Jones attacks the constitutionality of his theft indictment in several able and well-crafted arguments. He asserts that because of the wide diversity of elements which comprise the crime of theft under § 342, a charging document which merely states that the defendant “did steal” specified property of the named victim in violation of the statute does not sufficiently inform him of the essential elements of the crime with which he is charged. Thus, he contends, the charging document was not in compliance with the constitutional standards of Art. 21 of the Maryland Declaration of Rights and the Sixth and Fourteenth Amendments to the Federal Constitution.6

With numerous citations to our cases, Jones maintains that as the primary purpose of a charging document is to satisfy the constitutional right to fair notice of the charges, it must (a) characterize the offense by setting forth its essential elements and (b) advise the accused of the particular criminal conduct allegedly committed. Neither of these constitutionally mandated requirements, Jones says, is met by charging the offense of theft in the language of § 344(a). He argues that the indictment did not specify how and with what intent he “stole” the victim’s property, thereby leaving him uninformed as to which subsection of § 342 was allegedly violated. Thus, Jones says that he was improperly required in preparing his defense to anticipate evidence that might, for example, show that he unauthorizedly:

“took the property perhaps intending to keep it, perhaps only to use it temporarily and then return it (Section 342(a)); that he swindled [the victim] to obtain the proper*332ty (Section 342(b)); that he acquired it by altering a label (Section 342(b)); that he possessed it knowing it had previously been stolen (Section 342(c)); and that he found it, knew it was [the victim’s] and at some point intended to keep it permanently (Section 342(d)).”

Jones urges that no legislative enactment can be sustained which, as with § 344(a), permits a form of indictment so abbreviated as to give no indication of the specific character of the alleged criminal act. He argues that because criminality under the theft statute may turn on the precise means by which, or circumstances in which, the individual effectuates his intent to appropriate, the means and circumstances are themselves essential elements of the crime which must be set forth in the charging document.
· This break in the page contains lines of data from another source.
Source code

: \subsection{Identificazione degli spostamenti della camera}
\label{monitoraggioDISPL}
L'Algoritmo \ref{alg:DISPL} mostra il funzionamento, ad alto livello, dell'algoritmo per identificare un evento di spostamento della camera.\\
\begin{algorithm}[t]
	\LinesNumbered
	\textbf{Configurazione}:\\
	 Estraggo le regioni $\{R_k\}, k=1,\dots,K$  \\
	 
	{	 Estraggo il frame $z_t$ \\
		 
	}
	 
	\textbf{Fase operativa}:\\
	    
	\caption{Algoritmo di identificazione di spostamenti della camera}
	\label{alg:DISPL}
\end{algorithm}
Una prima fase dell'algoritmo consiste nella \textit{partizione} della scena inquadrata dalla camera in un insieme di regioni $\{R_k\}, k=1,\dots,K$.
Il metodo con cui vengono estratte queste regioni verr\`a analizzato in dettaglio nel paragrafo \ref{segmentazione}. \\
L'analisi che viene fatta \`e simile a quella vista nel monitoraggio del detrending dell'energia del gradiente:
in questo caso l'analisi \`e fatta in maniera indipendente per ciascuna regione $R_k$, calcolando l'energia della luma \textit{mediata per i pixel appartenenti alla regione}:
Jones points out that the word “steal” in the § 344(a) short form indictment is not defined in the statute, nor is it used in § 342. He contends that because the word has more than one meaning, it cannot by implication encompass all the essential elements of theft as delineated in § 342. Nor, he says, does a § 344(a) charging document provide the “definite statement of the essential facts of the offense” required by Md.Rule 4-202(a) in implementation of the constitutional mandate of Art. 21 of the Declaration of Rights.
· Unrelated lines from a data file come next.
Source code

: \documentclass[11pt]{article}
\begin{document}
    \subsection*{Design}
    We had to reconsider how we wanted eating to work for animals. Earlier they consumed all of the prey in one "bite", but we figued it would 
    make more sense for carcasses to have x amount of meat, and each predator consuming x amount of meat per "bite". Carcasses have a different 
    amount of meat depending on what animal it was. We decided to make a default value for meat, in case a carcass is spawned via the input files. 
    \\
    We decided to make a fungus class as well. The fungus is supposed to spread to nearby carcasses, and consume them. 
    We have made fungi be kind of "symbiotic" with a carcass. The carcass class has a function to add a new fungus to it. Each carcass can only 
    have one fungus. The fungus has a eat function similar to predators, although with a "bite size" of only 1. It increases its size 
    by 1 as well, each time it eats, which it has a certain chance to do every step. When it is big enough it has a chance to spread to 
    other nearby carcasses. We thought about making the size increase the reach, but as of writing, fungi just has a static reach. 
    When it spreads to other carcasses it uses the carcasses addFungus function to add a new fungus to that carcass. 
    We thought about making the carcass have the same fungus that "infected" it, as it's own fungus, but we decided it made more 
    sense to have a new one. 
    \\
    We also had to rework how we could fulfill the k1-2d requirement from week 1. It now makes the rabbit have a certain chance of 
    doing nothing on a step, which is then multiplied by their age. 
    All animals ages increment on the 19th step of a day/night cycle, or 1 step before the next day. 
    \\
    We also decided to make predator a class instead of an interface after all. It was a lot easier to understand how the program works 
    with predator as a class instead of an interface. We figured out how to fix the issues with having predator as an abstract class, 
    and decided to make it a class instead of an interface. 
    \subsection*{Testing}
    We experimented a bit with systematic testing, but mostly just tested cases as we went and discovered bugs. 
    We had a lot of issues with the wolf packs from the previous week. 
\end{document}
Jones advances the further contention that a § 344(a) indictment is fatally duplicitous because in a single count it disjunctively alleges many different acts, each being determinative of the character of the offense, with some of the acts being incompatible with others. Such an indictment, it is claimed, cannot perform its essential constitutional function of informing the accused of the charges against him. Moreover, according to Jones, where there is some evidence of both prongs of a duplicitous count, a general verdict of guilty would not disclose whether the jury found the accused guilty under one prong, the other, or both, thereby depriving the accused in a future prosecution of the ability to interpose a plea of former jeopardy or collateral estoppel.

*333IV

At least thirty-five states, in addition to Maryland, have enacted consolidated theft-related statutes.7 While the provisions of these statutes vary from state to state, their purpose appears to be, as in Maryland, to create a single statutory crime encompassing various common law theft-type offenses in order to eliminate the confusing and fine-line common law distinctions between particular forms of larceny. Eleven states have enacted provisions virtually identical to those contained in § 341 of the Maryland statute;8 they are in general conformity with § 223.1(1) of the Model Penal Code (1962).9

*334The cases indicate that an indictment or information charging the single consolidated offense need not aver the particular manner or means by which the crime was committed. The Massachusetts statute, for example, merges larceny, embezzlement and obtaining money or property by false pretenses into the single crime of larceny and provides that an indictment for the consolidated offense shall be sufficient if it alleges that the defendant “stole” the designated property of another. The Massachusetts court, in Commonwealth v. Kelley, 184 Mass. 320, 68 N.E. 346 (1903), held that the word “steal” in an indictment under the statute is

“a term of art, and includes the criminal taking or conversion in either of the three ways above-named; and hence the indictment is sustained, so far as respects the criminal nature of the taking or conversion, by proof of any kind of larceny, embezzlement, or criminal taking by means of false pretenses. If it be objected that this construction makes the indictment so indefinite that the accused is not sufficiently informed of the nature of the charge which he is called upon to meet, the answer is that it is provided in the same statute that ‘the court may, upon the arraignment of the defendant, or at any later stage of the proceedings, order the prosecution to file a statement of such particulars as may be necessary to give the defendant and the court reasonable knowledge of the nature and grounds of the’ accusation____” 68 N.E. at 347.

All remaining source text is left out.